Häufige Fragen zum Thema Grauer Star

Der Operierte muss sich anschließend regelmäßigen Nachsorge-Untersuchungen unterziehen und die verschriebenen Medikamente verwenden. Außerdem darf er nach dem chirurgischen Eingriff nicht ins Schwimmbad oder in die Sauna gehen. Tabu sind außerdem körperlich anstrengende Tätigkeiten und Leistungssport. Um den Behandlungserfolg nicht zu gefährden, sollte er sich außerdem nicht das Auge reiben oder es Druck aussetzen.
Die vollständige Entfernung der getrübten Augenlinse und ihrer Kapselhülle (intrakapsuläres Verfahren) kommt heute nicht mehr so häufig zur Anwendung, da sie mit etwas höheren Risiken verbunden ist als die extrakapsuläre Methode. Noch seltener behandelt man den Grauen Star mit dem Tragen bestimmter Kontaktlinsen oder der sogenannten Starbrille.

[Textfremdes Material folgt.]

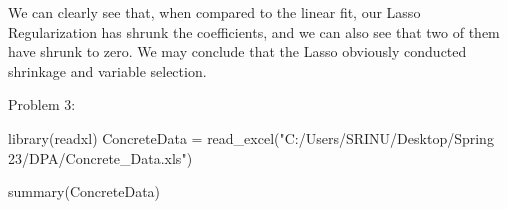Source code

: \documentclass[
]{article}
\newenvironment{Shaded}{\begin{snugshade}}{\end{snugshade}}
\newcommand{\FunctionTok}[1]{\textcolor[rgb]{0.00,0.00,0.00}{#1}}
\newcommand{\NormalTok}[1]{#1}
\newcommand{\OtherTok}[1]{\textcolor[rgb]{0.56,0.35,0.01}{#1}}
\newcommand{\StringTok}[1]{\textcolor[rgb]{0.31,0.60,0.02}{#1}}
\begin{document}
We can clearly see that, when compared to the linear fit, our Lasso
Regularization has shrunk the coefficients, and we can also see that two
of them have shrunk to zero. We may conclude that the Lasso obviously
conducted shrinkage and variable selection.

Problem 3:

\begin{Shaded}
\begin{Highlighting}[]
\FunctionTok{library}\NormalTok{(readxl)}
\NormalTok{ConcreteData }\OtherTok{=} \FunctionTok{read\_excel}\NormalTok{(}\StringTok{"C:/Users/SRINU/Desktop/Spring 23/DPA/Concrete\_Data.xls"}\NormalTok{)}

\FunctionTok{summary}\NormalTok{(ConcreteData)}
\end{Highlighting}
\end{Shaded}
\end{document}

Risiken treten im Normalfall nicht auf. Mögliche, während der Operation vorkommende Komplikationen sind Einblutungen der Aderhaut ins Augen-Innere und bakterielle Infektionen. Stellen Sie nach dem Eingriff fest, dass Sie starke Sehstörungen und übermäßige Rötungen, Schwellungen und heftige Schmerzen haben, sollten Sie schnellstmöglich Ihren Augenarzt kontaktieren.